Lifetime maximization of IoT-enabled smart grid applications using error control strategies


TEKİN N., DEDETÜRK B. K., Gungor V. C.

Computer Networks, vol.254, 2024 (SCI-Expanded) identifier

  • Publication Type: Article / Article
  • Volume: 254
  • Publication Date: 2024
  • Doi Number: 10.1016/j.comnet.2024.110778
  • Journal Name: Computer Networks
  • Journal Indexes: Science Citation Index Expanded (SCI-EXPANDED), Scopus, PASCAL, ABI/INFORM, Aerospace Database, Applied Science & Technology Source, Business Source Elite, Business Source Premier, Communication Abstracts, Compendex, Computer & Applied Sciences, INSPEC, Library and Information Science Abstracts, Library, Information Science & Technology Abstracts (LISTA), Metadex, zbMATH, Civil Engineering Abstracts
  • Keywords: Error control, Internet of things, Network lifetime, Smart grid
  • Erciyes University Affiliated: Yes

Abstract

Recently, with the advancement of Internet of Things (IoT) technology, IoT-enabled Smart Grid (SG) applications have gained tremendous popularity. Ensuring reliable communication in IoT-based SG applications is challenging due to the harsh channel environment often encountered in the power grid. Error Control (EC) techniques have emerged as a promising solution to enhance reliability. Nevertheless, ensuring network reliability requires a substantial amount of energy consumption. In this paper, we formulate a Mixed Integer Programming (MIP) model which considers the energy dissipation of EC techniques to maximize IoT network lifetime while ensuring the desired level of IoT network reliability.

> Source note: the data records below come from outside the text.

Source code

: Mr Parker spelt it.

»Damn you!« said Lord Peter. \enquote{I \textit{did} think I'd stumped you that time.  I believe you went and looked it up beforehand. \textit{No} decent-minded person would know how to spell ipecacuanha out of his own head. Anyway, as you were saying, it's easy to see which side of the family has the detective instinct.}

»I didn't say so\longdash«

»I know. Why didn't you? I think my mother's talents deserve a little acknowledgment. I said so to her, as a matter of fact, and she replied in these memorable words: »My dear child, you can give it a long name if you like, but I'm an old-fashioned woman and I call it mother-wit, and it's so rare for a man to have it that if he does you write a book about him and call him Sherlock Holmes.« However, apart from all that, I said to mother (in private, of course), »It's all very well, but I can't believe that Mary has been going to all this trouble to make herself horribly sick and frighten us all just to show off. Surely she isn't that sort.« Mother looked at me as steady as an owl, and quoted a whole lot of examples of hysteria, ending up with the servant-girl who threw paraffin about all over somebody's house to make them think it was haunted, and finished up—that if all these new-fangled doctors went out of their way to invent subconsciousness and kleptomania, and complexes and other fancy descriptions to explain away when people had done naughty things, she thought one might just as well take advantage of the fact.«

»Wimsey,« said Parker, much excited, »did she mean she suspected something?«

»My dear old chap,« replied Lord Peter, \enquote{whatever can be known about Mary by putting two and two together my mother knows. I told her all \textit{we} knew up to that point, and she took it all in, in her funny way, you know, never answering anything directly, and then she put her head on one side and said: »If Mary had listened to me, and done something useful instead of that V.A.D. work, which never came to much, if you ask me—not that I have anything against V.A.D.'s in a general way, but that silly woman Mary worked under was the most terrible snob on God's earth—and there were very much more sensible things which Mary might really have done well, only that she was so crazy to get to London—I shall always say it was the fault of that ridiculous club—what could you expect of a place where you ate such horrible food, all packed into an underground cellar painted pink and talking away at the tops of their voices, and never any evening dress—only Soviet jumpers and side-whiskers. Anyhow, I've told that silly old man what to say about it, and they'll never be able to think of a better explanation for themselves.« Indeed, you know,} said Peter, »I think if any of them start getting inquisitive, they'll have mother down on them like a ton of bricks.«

We develop meta-heuristic approaches such as Artificial Bee Colony (ABC) and Particle Swarm Optimization (PSO) to address the high computation complexity of large-scale IoT networks. Performance evaluations indicate that the EC-Node strategy, where each IoT node employs the most energy-efficient EC technique, yields a minimum of 8.9% extended lifetimes compared to the EC-Net strategies, where all IoT nodes employ the same EC method for a communication. Moreover, the PSO algorithm reduces the computational time by 77% while exhibiting a 2.69% network lifetime decrease compared to the optimal solution.